- What you have to do -
Transcribe the records word for word, beginning with the first line and ending with the line that contains "Since our kernel"; include nothing else.

- Records for this exercise -
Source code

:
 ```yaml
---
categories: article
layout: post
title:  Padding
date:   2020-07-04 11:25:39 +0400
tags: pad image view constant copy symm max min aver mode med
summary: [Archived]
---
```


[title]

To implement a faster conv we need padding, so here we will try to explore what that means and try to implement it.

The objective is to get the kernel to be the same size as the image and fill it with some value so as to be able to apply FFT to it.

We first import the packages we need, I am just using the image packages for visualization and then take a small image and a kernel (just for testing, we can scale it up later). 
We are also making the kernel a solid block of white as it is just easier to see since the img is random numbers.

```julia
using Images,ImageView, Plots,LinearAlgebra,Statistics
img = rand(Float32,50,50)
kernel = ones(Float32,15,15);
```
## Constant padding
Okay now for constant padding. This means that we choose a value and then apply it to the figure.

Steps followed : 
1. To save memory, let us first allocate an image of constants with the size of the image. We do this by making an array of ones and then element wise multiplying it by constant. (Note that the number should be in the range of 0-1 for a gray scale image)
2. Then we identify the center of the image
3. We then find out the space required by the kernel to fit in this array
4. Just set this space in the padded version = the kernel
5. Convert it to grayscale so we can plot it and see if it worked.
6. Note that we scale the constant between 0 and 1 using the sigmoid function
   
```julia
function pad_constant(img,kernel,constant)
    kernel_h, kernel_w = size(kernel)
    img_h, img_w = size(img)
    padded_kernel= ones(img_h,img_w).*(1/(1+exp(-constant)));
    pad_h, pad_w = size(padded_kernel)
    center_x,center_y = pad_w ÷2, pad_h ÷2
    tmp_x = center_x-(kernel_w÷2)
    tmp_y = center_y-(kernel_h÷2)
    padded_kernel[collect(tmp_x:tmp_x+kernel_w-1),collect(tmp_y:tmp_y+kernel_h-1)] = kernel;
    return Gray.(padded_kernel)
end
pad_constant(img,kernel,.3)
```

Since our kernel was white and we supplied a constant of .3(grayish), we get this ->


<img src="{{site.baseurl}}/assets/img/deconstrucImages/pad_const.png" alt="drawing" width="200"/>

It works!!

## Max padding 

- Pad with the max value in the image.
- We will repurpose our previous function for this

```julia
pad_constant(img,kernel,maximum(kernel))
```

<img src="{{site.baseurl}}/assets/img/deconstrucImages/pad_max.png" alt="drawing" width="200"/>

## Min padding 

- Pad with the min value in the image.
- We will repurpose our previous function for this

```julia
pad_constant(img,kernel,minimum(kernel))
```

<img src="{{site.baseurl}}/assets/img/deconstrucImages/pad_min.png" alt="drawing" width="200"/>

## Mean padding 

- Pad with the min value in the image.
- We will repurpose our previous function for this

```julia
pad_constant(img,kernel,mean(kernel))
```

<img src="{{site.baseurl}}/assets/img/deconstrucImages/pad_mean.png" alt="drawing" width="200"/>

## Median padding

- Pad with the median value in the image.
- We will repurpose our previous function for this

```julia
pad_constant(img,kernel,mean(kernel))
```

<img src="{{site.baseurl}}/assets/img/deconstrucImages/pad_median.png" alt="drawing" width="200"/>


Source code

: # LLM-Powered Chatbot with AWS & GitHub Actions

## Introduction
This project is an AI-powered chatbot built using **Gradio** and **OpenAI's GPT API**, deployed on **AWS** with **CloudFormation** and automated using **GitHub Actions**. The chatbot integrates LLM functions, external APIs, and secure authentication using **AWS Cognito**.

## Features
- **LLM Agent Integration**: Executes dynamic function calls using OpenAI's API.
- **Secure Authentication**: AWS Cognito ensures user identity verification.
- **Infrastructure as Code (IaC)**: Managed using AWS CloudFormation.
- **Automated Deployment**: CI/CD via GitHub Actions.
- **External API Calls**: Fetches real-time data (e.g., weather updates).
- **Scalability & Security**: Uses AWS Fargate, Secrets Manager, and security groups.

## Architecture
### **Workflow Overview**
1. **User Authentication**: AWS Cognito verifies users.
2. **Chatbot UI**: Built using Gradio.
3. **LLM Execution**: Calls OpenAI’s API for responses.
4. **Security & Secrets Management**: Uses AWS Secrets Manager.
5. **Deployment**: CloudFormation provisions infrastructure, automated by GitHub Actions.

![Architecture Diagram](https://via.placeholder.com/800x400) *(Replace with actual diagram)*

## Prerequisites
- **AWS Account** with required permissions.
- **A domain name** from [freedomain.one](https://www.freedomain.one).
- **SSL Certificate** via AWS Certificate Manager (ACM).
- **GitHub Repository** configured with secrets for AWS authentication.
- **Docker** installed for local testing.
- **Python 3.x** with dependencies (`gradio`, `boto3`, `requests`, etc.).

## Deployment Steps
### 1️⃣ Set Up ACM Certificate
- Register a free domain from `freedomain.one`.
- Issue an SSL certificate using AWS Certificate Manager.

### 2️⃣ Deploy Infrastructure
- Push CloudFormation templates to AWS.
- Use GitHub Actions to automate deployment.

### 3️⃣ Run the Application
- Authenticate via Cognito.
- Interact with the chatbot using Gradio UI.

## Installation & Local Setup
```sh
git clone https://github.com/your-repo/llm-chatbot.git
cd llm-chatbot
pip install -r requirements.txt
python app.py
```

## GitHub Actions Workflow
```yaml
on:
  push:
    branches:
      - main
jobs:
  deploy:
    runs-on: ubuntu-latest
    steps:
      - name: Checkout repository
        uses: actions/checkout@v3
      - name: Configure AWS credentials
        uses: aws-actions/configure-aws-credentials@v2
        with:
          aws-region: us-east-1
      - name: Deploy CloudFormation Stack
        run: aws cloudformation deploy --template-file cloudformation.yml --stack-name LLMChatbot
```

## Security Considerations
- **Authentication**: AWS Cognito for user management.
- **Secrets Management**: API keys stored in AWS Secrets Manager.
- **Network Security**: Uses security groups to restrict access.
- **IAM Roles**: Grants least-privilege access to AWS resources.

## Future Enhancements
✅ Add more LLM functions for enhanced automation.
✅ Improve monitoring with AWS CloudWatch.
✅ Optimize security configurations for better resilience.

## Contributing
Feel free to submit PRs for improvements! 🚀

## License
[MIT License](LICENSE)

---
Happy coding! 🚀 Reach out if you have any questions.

- Task response -
Source code

:
 ```yaml
---
categories: article
layout: post
title:  Padding
date:   2020-07-04 11:25:39 +0400
tags: pad image view constant copy symm max min aver mode med
summary: [Archived]
---
```


[title]

To implement a faster conv we need padding, so here we will try to explore what that means and try to implement it.

The objective is to get the kernel to be the same size as the image and fill it with some value so as to be able to apply FFT to it.

We first import the packages we need, I am just using the image packages for visualization and then take a small image and a kernel (just for testing, we can scale it up later). 
We are also making the kernel a solid block of white as it is just easier to see since the img is random numbers.

```julia
using Images,ImageView, Plots,LinearAlgebra,Statistics
img = rand(Float32,50,50)
kernel = ones(Float32,15,15);
```
## Constant padding
Okay now for constant padding. This means that we choose a value and then apply it to the figure.

Steps followed : 
1. To save memory, let us first allocate an image of constants with the size of the image. We do this by making an array of ones and then element wise multiplying it by constant. (Note that the number should be in the range of 0-1 for a gray scale image)
2. Then we identify the center of the image
3. We then find out the space required by the kernel to fit in this array
4. Just set this space in the padded version = the kernel
5. Convert it to grayscale so we can plot it and see if it worked.
6. Note that we scale the constant between 0 and 1 using the sigmoid function
   
```julia
function pad_constant(img,kernel,constant)
    kernel_h, kernel_w = size(kernel)
    img_h, img_w = size(img)
    padded_kernel= ones(img_h,img_w).*(1/(1+exp(-constant)));
    pad_h, pad_w = size(padded_kernel)
    center_x,center_y = pad_w ÷2, pad_h ÷2
    tmp_x = center_x-(kernel_w÷2)
    tmp_y = center_y-(kernel_h÷2)
    padded_kernel[collect(tmp_x:tmp_x+kernel_w-1),collect(tmp_y:tmp_y+kernel_h-1)] = kernel;
    return Gray.(padded_kernel)
end
pad_constant(img,kernel,.3)
```

Since our kernel was white and we supplied a constant of .3(grayish), we get this ->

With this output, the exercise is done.